What is needed: From the records below, copy out each line that has the word "BaseButton".

─── Material for this task ───

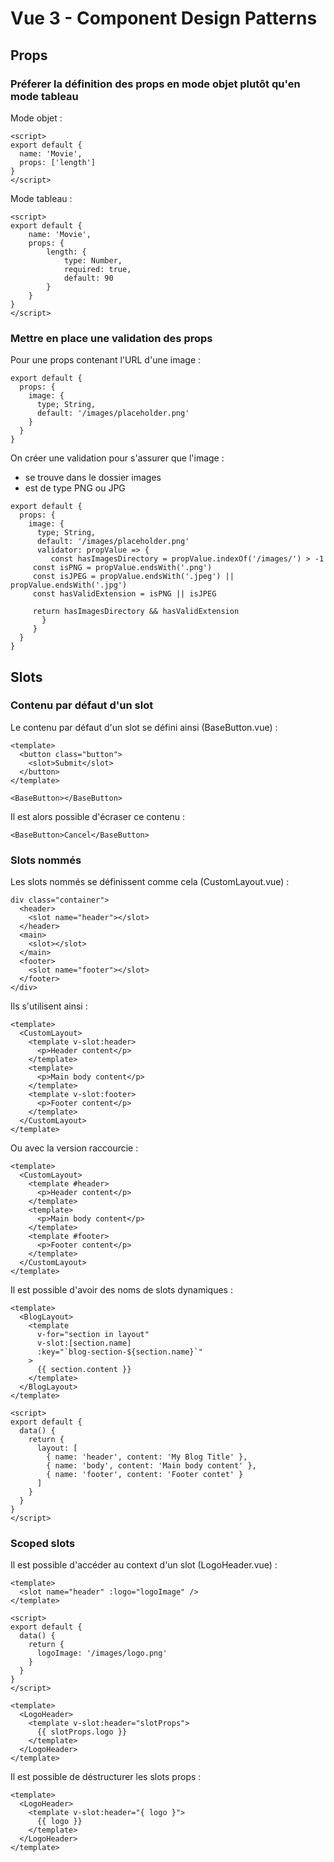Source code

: # Vue 3 - Component Design Patterns

## Props

### Préferer la définition des props en mode objet plutôt qu'en mode tableau

Mode objet :
```vue
<script>
export default {
  name: 'Movie',
  props: ['length']
}
</script>
```

Mode tableau :
```vue
<script>
export default {
    name: 'Movie',
	props: {
		length: {
			type: Number,
			required: true,
			default: 90
		}
	}
}
</script>
```

### Mettre en place une validation des props

Pour une props contenant l'URL d'une image :
```vue
export default {
  props: {
    image: {
      type; String,
      default: '/images/placeholder.png'	
    }
  }
}
```

On créer une validation pour s'assurer que l'image :
- se trouve dans le dossier images
- est de type PNG ou JPG
```vue
export default {
  props: {
    image: {
      type; String,
      default: '/images/placeholder.png'	
      validator: propValue => {
         const hasImagesDirectory = propValue.indexOf('/images/') > -1
	 const isPNG = propValue.endsWith('.png')
	 const isJPEG = propValue.endsWith('.jpeg') || propValue.endsWith('.jpg')
	 const hasValidExtension = isPNG || isJPEG

	 return hasImagesDirectory && hasValidExtension
       }
     }
  }
}
```

## Slots

### Contenu par défaut d'un slot

Le contenu par défaut d'un slot se défini ainsi (BaseButton.vue) :
```vue
<template>
  <button class="button">
    <slot>Submit</slot>
  </button>
</template>
```

```vue
<BaseButton></BaseButton>
```

Il est alors possible d'écraser ce contenu :
```vue
<BaseButton>Cancel</BaseButton>
```

### Slots nommés

Les slots nommés se définissent comme cela (CustomLayout.vue) :
```vue
div class="container">
  <header>
    <slot name="header"></slot>
  </header>
  <main>
    <slot></slot>
  </main>
  <footer>
    <slot name="footer"></slot>
  </footer>
</div>
```

Ils s'utilisent ainsi :
```vue
<template>
  <CustomLayout>
    <template v-slot:header>
      <p>Header content</p>
    </template>
    <template>
      <p>Main body content</p>
    </template>
    <template v-slot:footer>
      <p>Footer content</p>
    </template>
  </CustomLayout>
</template>
```

Ou avec la version raccourcie :
```vue
<template>
  <CustomLayout>
    <template #header>
      <p>Header content</p>
    </template>
    <template>
      <p>Main body content</p>
    </template>
    <template #footer>
      <p>Footer content</p>
    </template>
  </CustomLayout>
</template>
```

Il est possible d'avoir des noms de slots dynamiques :
```vue
<template>
  <BlogLayout>
    <template 
      v-for="section in layout" 
      v-slot:[section.name]
      :key="`blog-section-${section.name}`"
    >
      {{ section.content }}
    </template>
  </BlogLayout>
</template>

<script>
export default {
  data() {
    return {
      layout: [
        { name: 'header', content: 'My Blog Title' },
        { name: 'body', content: 'Main body content' },
        { name: 'footer', content: 'Footer contet' }
      ]
    }
  }
}
</script>
```

### Scoped slots

Il est possible d'accéder au context d'un slot (LogoHeader.vue) :
```vue
<template>
  <slot name="header" :logo="logoImage" />
</template>

<script>
export default {
  data() {
    return {
      logoImage: '/images/logo.png'
    }
  }
}
</script>
```

```vue
<template>
  <LogoHeader>
    <template v-slot:header="slotProps">
      {{ slotProps.logo }}
    </template>
  </LogoHeader>
</template>
```

Il est possible de déstructurer les slots props :

```vue
<template>
  <LogoHeader>
    <template v-slot:header="{ logo }">
      {{ logo }}
    </template>
  </LogoHeader>
</template>
```
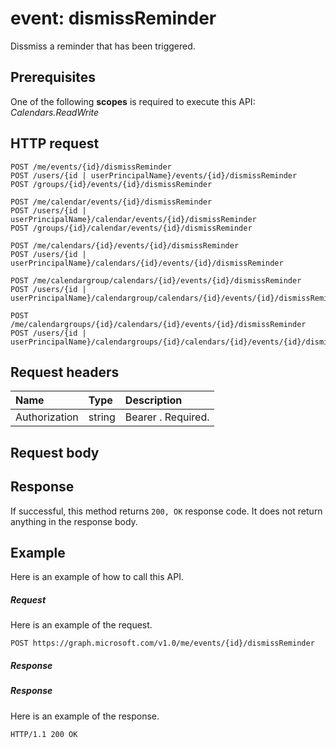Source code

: # event: dismissReminder

Dissmiss a reminder that has been triggered.

## Prerequisites
One of the following **scopes** is required to execute this API:
*Calendars.ReadWrite*
## HTTP request
<!-- { "blockType": "ignored" } -->
```http
POST /me/events/{id}/dismissReminder
POST /users/{id | userPrincipalName}/events/{id}/dismissReminder
POST /groups/{id}/events/{id}/dismissReminder

POST /me/calendar/events/{id}/dismissReminder
POST /users/{id | userPrincipalName}/calendar/events/{id}/dismissReminder
POST /groups/{id}/calendar/events/{id}/dismissReminder

POST /me/calendars/{id}/events/{id}/dismissReminder
POST /users/{id | userPrincipalName}/calendars/{id}/events/{id}/dismissReminder

POST /me/calendargroup/calendars/{id}/events/{id}/dismissReminder
POST /users/{id | userPrincipalName}/calendargroup/calendars/{id}/events/{id}/dismissReminder

POST /me/calendargroups/{id}/calendars/{id}/events/{id}/dismissReminder
POST /users/{id | userPrincipalName}/calendargroups/{id}/calendars/{id}/events/{id}/dismissReminder
```
## Request headers
| Name       | Type | Description|
|:---------------|:--------|:----------|
| Authorization  | string  | Bearer <token>. Required. |

## Request body

## Response
If successful, this method returns `200, OK` response code. It does not return anything in the response body.

## Example
Here is an example of how to call this API.
##### Request
Here is an example of the request.
<!-- {
  "blockType": "request",
  "name": "event_dismissreminder"
}-->
```http
POST https://graph.microsoft.com/v1.0/me/events/{id}/dismissReminder
```

##### Response
##### Response
Here is an example of the response.
<!-- {
  "blockType": "response",
  "truncated": true
} -->
```http
HTTP/1.1 200 OK
```

<!-- uuid: 8fcb5dbc-d5aa-4681-8e31-b001d5168d79
2015-10-25 14:57:30 UTC -->
<!-- {
  "type": "#page.annotation",
  "description": "event: dismissReminder",
  "keywords": "",
  "section": "documentation",
  "tocPath": ""
}-->
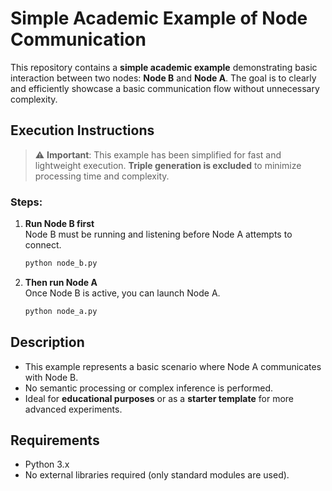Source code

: # Simple Academic Example of Node Communication

This repository contains a **simple academic example** demonstrating basic interaction between two nodes: **Node B** and **Node A**. The goal is to clearly and efficiently showcase a basic communication flow without unnecessary complexity.

## Execution Instructions

> ⚠️ **Important**: This example has been simplified for fast and lightweight execution. **Triple generation is excluded** to minimize processing time and complexity.

### Steps:

1. **Run Node B first**  
   Node B must be running and listening before Node A attempts to connect.

   ```bash
   python node_b.py
   ```

2. **Then run Node A**  
   Once Node B is active, you can launch Node A.

   ```bash
   python node_a.py
   ```

## Description

- This example represents a basic scenario where Node A communicates with Node B.
- No semantic processing or complex inference is performed.
- Ideal for **educational purposes** or as a **starter template** for more advanced experiments.

## Requirements

- Python 3.x
- No external libraries required (only standard modules are used).

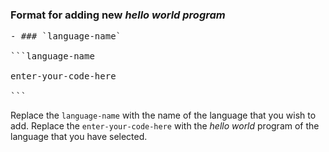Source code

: ### Format for adding new _hello world program_
<pre>
- ### `language-name`

```language-name

enter-your-code-here

```
</pre>

Replace the `language-name` with the name of the language that you wish to add.
Replace the `enter-your-code-here` with the _hello world_ program of the language that you have selected.
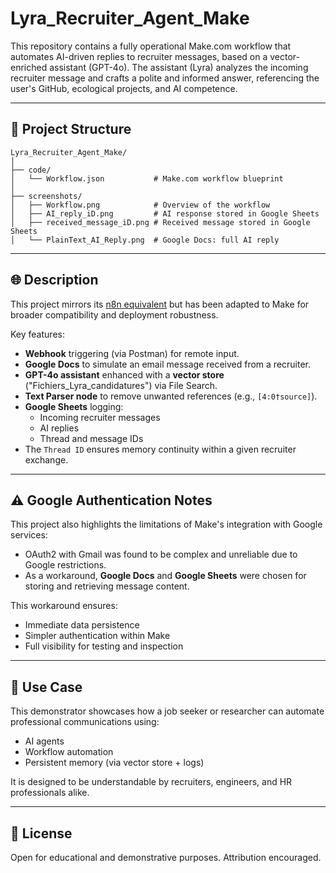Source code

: # Lyra_Recruiter_Agent_Make

This repository contains a fully operational Make.com workflow that automates AI-driven replies to recruiter messages, based on a vector-enriched assistant (GPT-4o). The assistant (Lyra) analyzes the incoming recruiter message and crafts a polite and informed answer, referencing the user's GitHub, ecological projects, and AI competence.

---

## 🔧 Project Structure

```
Lyra_Recruiter_Agent_Make/
│
├── code/
│   └── Workflow.json           # Make.com workflow blueprint
│
├── screenshots/
│   ├── Workflow.png            # Overview of the workflow
│   ├── AI_reply_iD.png         # AI response stored in Google Sheets
│   ├── received_message_iD.png # Received message stored in Google Sheets
│   └── PlainText_AI_Reply.png  # Google Docs: full AI reply
```

---

## 🌐 Description

This project mirrors its [n8n equivalent](https://github.com/Jerome-openclassroom/Lyra_Recruiter_Agent_Reply) but has been adapted to Make for broader compatibility and deployment robustness.

Key features:

- **Webhook** triggering (via Postman) for remote input.
- **Google Docs** to simulate an email message received from a recruiter.
- **GPT-4o assistant** enhanced with a **vector store** ("Fichiers_Lyra_candidatures") via File Search.
- **Text Parser node** to remove unwanted references (e.g., `[4:0†source]`).
- **Google Sheets** logging:
  - Incoming recruiter messages
  - AI replies
  - Thread and message IDs
- The `Thread ID` ensures memory continuity within a given recruiter exchange.

---

## ⚠️ Google Authentication Notes

This project also highlights the limitations of Make's integration with Google services:
- OAuth2 with Gmail was found to be complex and unreliable due to Google restrictions.
- As a workaround, **Google Docs** and **Google Sheets** were chosen for storing and retrieving message content.

This workaround ensures:
- Immediate data persistence
- Simpler authentication within Make
- Full visibility for testing and inspection

---

## 📌 Use Case

This demonstrator showcases how a job seeker or researcher can automate professional communications using:
- AI agents
- Workflow automation
- Persistent memory (via vector store + logs)

It is designed to be understandable by recruiters, engineers, and HR professionals alike.

---

## 📄 License

Open for educational and demonstrative purposes. Attribution encouraged.
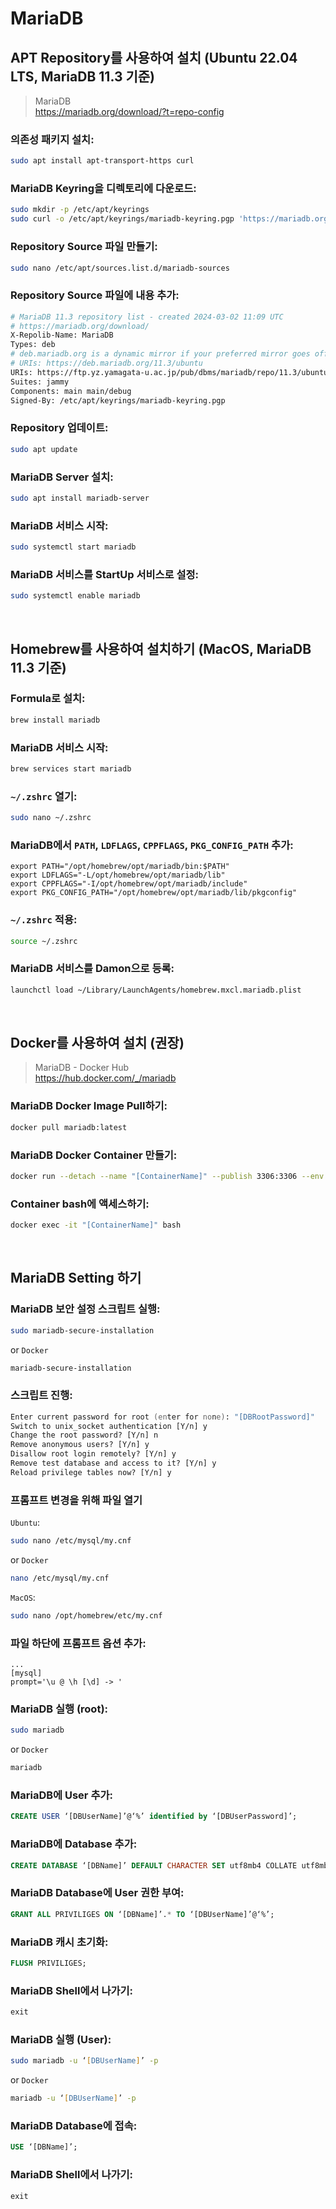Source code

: # MariaDB

## APT Repository를 사용하여 설치 (Ubuntu 22.04 LTS, MariaDB 11.3 기준)

> MariaDB
> <br> https://mariadb.org/download/?t=repo-config

### 의존성 패키지 설치:

```zsh
sudo apt install apt-transport-https curl
```

### MariaDB Keyring을 디렉토리에 다운로드:

```zsh
sudo mkdir -p /etc/apt/keyrings
sudo curl -o /etc/apt/keyrings/mariadb-keyring.pgp 'https://mariadb.org/mariadb_release_signing_key.pgp'
```

### Repository Source 파일 만들기:

```zsh
sudo nano /etc/apt/sources.list.d/mariadb-sources
```

### Repository Source 파일에 내용 추가:

```zsh
# MariaDB 11.3 repository list - created 2024-03-02 11:09 UTC
# https://mariadb.org/download/
X-Repolib-Name: MariaDB
Types: deb
# deb.mariadb.org is a dynamic mirror if your preferred mirror goes offline. See https://mariadb.org/mirrorbits/ for details.
# URIs: https://deb.mariadb.org/11.3/ubuntu
URIs: https://ftp.yz.yamagata-u.ac.jp/pub/dbms/mariadb/repo/11.3/ubuntu
Suites: jammy
Components: main main/debug
Signed-By: /etc/apt/keyrings/mariadb-keyring.pgp
```

### Repository 업데이트:

```zsh
sudo apt update
```

### MariaDB Server 설치:

```zsh
sudo apt install mariadb-server
```

### MariaDB 서비스 시작:

```zsh
sudo systemctl start mariadb
```

### MariaDB 서비스를 StartUp 서비스로 설정:

```zsh
sudo systemctl enable mariadb
```

<br>

## Homebrew를 사용하여 설치하기 (MacOS, MariaDB 11.3 기준)

### Formula로 설치:

```zsh
brew install mariadb
```

### MariaDB 서비스 시작:

```zsh
brew services start mariadb
```

### `~/.zshrc` 열기:

```zsh
sudo nano ~/.zshrc
```

### MariaDB에서 `PATH`, `LDFLAGS`, `CPPFLAGS`, `PKG_CONFIG_PATH` 추가:

```nano
export PATH="/opt/homebrew/opt/mariadb/bin:$PATH"
export LDFLAGS="-L/opt/homebrew/opt/mariadb/lib"
export CPPFLAGS="-I/opt/homebrew/opt/mariadb/include"
export PKG_CONFIG_PATH="/opt/homebrew/opt/mariadb/lib/pkgconfig"
```

### `~/.zshrc` 적용:

```zsh
source ~/.zshrc
```

### MariaDB 서비스를 Damon으로 등록:

```zsh
launchctl load ~/Library/LaunchAgents/homebrew.mxcl.mariadb.plist
```

<br>

## Docker를 사용하여 설치 (권장)

> MariaDB - Docker Hub
> <br> https://hub.docker.com/_/mariadb

### MariaDB Docker Image Pull하기:

```zsh
docker pull mariadb:latest
```

### MariaDB Docker Container 만들기:

```zsh
docker run --detach --name "[ContainerName]" --publish 3306:3306 --env MARIADB_ROOT_PASSWORD="[DBRootPassword]" mariadb:latest
```

### Container bash에 액세스하기:

```zsh
docker exec -it "[ContainerName]" bash
```

<br>

## MariaDB Setting 하기

### MariaDB 보안 설정 스크립트 실행:

```zsh
sudo mariadb-secure-installation
```

or `Docker`

```zsh
mariadb-secure-installation
```

### 스크립트 진행:

```zsh
Enter current password for root (enter for none): "[DBRootPassword]"
Switch to unix_socket authentication [Y/n] y
Change the root password? [Y/n] n
Remove anonymous users? [Y/n] y
Disallow root login remotely? [Y/n] y
Remove test database and access to it? [Y/n] y
Reload privilege tables now? [Y/n] y
```

### 프롬프트 변경을 위해 파일 열기

`Ubuntu`:

```zsh
sudo nano /etc/mysql/my.cnf
```

or `Docker`

```zsh
nano /etc/mysql/my.cnf
```

`MacOS`:

```zsh
sudo nano /opt/homebrew/etc/my.cnf
```

### 파일 하단에 프롬프트 옵션 추가:

```nano
...
[mysql]
prompt='\u @ \h [\d] -> '
```

### MariaDB 실행 (root):

```zsh
sudo mariadb
```

or `Docker`

```zsh
mariadb
```

### MariaDB에 User 추가:

```sql
CREATE USER ‘[DBUserName]’@‘%’ identified by ‘[DBUserPassword]’;
```

### MariaDB에 Database 추가:

```sql
CREATE DATABASE ‘[DBName]’ DEFAULT CHARACTER SET utf8mb4 COLLATE utf8mb4_general_ci;
```

### MariaDB Database에 User 권한 부여:

```sql
GRANT ALL PRIVILIGES ON ‘[DBName]’.* TO ‘[DBUserName]’@‘%’;
```

### MariaDB 캐시 초기화:

```sql
FLUSH PRIVILIGES;
```

### MariaDB Shell에서 나가기:

```sql
exit
```

### MariaDB 실행 (User):

```zsh
sudo mariadb -u ‘[DBUserName]’ -p
```

or `Docker`

```zsh
mariadb -u ‘[DBUserName]’ -p
```

### MariaDB Database에 접속:

```sql
USE ‘[DBName]’;
```

### MariaDB Shell에서 나가기:

```sql
exit
```
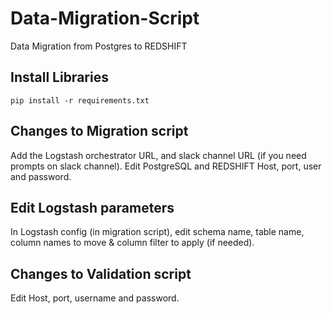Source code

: # Data-Migration-Script
Data Migration from Postgres to REDSHIFT
## Install Libraries
```
pip install -r requirements.txt
```
## Changes to Migration script
Add the Logstash orchestrator URL, and slack channel URL (if you need prompts on slack channel). Edit PostgreSQL and REDSHIFT Host, port, user and password.
## Edit Logstash parameters
In Logstash config (in migration script), edit schema name, table name, column names to move & column filter to apply (if needed).
## Changes to Validation script
Edit Host, port, username and password.
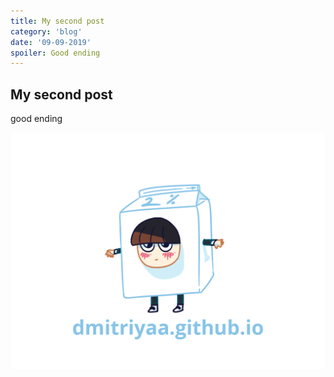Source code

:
 ```yaml
---
title: My second post
category: 'blog'
date: '09-09-2019'
spoiler: Good ending
---
```


## My second post

good ending

![beauty](rndmmg.png)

───

Answer to the problem:
Le contenu par défaut d'un slot se défini ainsi (BaseButton.vue) :
<BaseButton></BaseButton>
<BaseButton>Cancel</BaseButton>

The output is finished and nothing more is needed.